Or so the plan goes. In fact, as Arthur Nelson reports from Ramallah in the West Bank, the demonstration model is not looking quite as attractive is its supposed to.


"More typical events in the last week have included a mysterious explosion, continued Israeli army raids, and a major downtown gunfight between PA ’security’ forces in balaclavas and youths from the city’s Amari refugee camp. The violence, unheard outside Ramallah, is at once cause, effect and byproduct of a pervasive gloom that has settled over ‘Fatahland’ like smog."

"In private, moderate former cabinet ministers now compare the government of PA president Mahmoud Abbas to France’s Vichy regime under German occupation. In public, meanwhile, West Bank trades unions affiliated with Fatah are battening down the hatches in an increasingly bitter dispute with the PA that has already sparked a two-day national strike this month."

"Without western aid, the PA would surely collapse, and that might be a bad thing. But the funnelling of donor dollars here is socially engineering an alternative Palestinian capital, cut off from the rest of the West Bank, and the world. The strings attached to the aid economy – market liberalisation and a crushing of the Intifada’s resistance dynamics – only reinforce the sense that Palestine has become a truncated, failed police state before it is even sovereign"


"Opposition to this trend is far from easy. The activists of Hamas, still the majority party in the elected Palestinian Legislature, are in hiding, or in jail. Police violence is endemic. Protests, such as those against Annapolis and Bush’s visit, are routinely suppressed with force. Fatah functionaries stand guard in Hamas mosques to ensure that free religious assembly does not turn into anything more civic-minded."
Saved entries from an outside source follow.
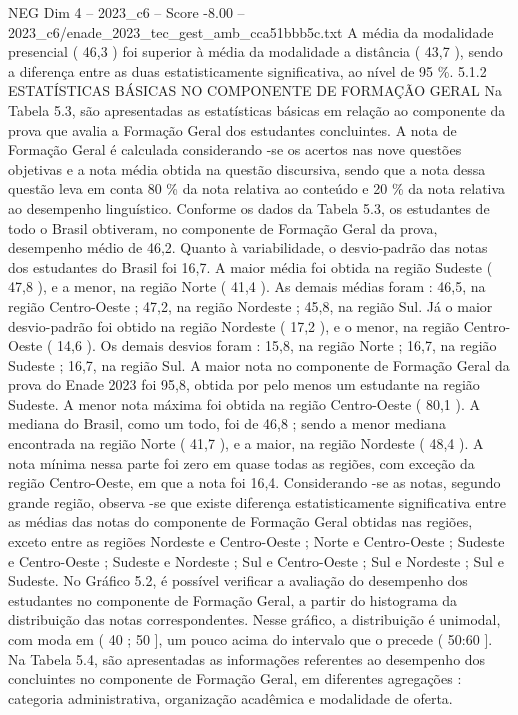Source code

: \begin{textsample}{NEG Dim 4 – 2023\_c6 – Score -8.00 – 2023\_c6/enade\_2023\_tec\_gest\_amb\_cca51bbb5c.txt}
A média da modalidade presencial ( 46,3 ) foi superior à média da modalidade a distância ( 43,7 ), sendo a diferença entre as duas estatisticamente significativa, ao nível de 95 \%. 5.1.2 ESTATÍSTICAS BÁSICAS NO COMPONENTE DE FORMAÇÃO GERAL Na Tabela 5.3, são apresentadas as estatísticas básicas em relação ao componente da prova que avalia a Formação Geral dos estudantes concluintes.
A nota de Formação Geral é calculada considerando -se os acertos nas nove questões objetivas e a nota média obtida na questão discursiva, sendo que a nota dessa questão leva em conta 80 \% da nota relativa ao conteúdo e 20 \% da nota relativa ao desempenho linguístico.
Conforme os dados da Tabela 5.3, os estudantes de todo o Brasil obtiveram, no componente de Formação Geral da prova, desempenho médio de 46,2.
Quanto à variabilidade, o desvio-padrão das notas dos estudantes do Brasil foi 16,7.
A maior média foi obtida na região Sudeste ( 47,8 ), e a menor, na região Norte ( 41,4 ).
As demais médias foram : 46,5, na região Centro-Oeste ; 47,2, na região Nordeste ; 45,8, na região Sul.
Já o maior desvio-padrão foi obtido na região Nordeste ( 17,2 ), e o menor, na região Centro-Oeste ( 14,6 ).
Os demais desvios foram : 15,8, na região Norte ; 16,7, na região Sudeste ; 16,7, na região Sul.
A maior nota no componente de Formação Geral da prova do Enade 2023 foi 95,8, obtida por pelo menos um estudante na região Sudeste.
A menor nota máxima foi obtida na região Centro-Oeste ( 80,1 ).
A mediana do Brasil, como um todo, foi de 46,8 ; sendo a menor mediana encontrada na região Norte ( 41,7 ), e a maior, na região Nordeste ( 48,4 ).
A nota mínima nessa parte foi zero em quase todas as regiões, com exceção da região Centro-Oeste, em que a nota foi 16,4.
Considerando -se as notas, segundo grande região, observa -se que existe diferença estatisticamente significativa entre as médias das notas do componente de Formação Geral obtidas nas regiões, exceto entre as regiões Nordeste e Centro-Oeste ; Norte e Centro-Oeste ; Sudeste e Centro-Oeste ; Sudeste e Nordeste ; Sul e Centro-Oeste ; Sul e Nordeste ; Sul e Sudeste.
No Gráfico 5.2, é possível verificar a avaliação do desempenho dos estudantes no componente de Formação Geral, a partir do histograma da distribuição das notas correspondentes.
Nesse gráfico, a distribuição é unimodal, com moda em ( 40 ; 50 ], um pouco acima do intervalo que o precede ( 50:60 ].
Na Tabela 5.4, são apresentadas as informações referentes ao desempenho dos concluintes no componente de Formação Geral, em diferentes agregações : categoria administrativa, organização acadêmica e modalidade de oferta.

\end{textsample}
While the focus remains on the Palestinians writhing under our boot in Gaza, who may or may not be living up to the high moral standards we demand of them, the crimes of our allies in the West Bank go unreported, unlamented and ignored. But when, as seems increasingly likely, Fatah splits into collaborationist and nationalist camps, and bloodshed ensues, it will be no less calamitous for the Palestinian people or for the cause of peace than the Hamas-Fatah violence of 2006-07. The West's strategy of pummelling the Palestinians into submission, imagining that a point will come when they surrender their fundamental rights, is of course doomed to fail. The question is how much damage will be done to the Palestinian society, and how much blood will flow, before our governments recognise the futility (if not the abject immorality) of this course of action.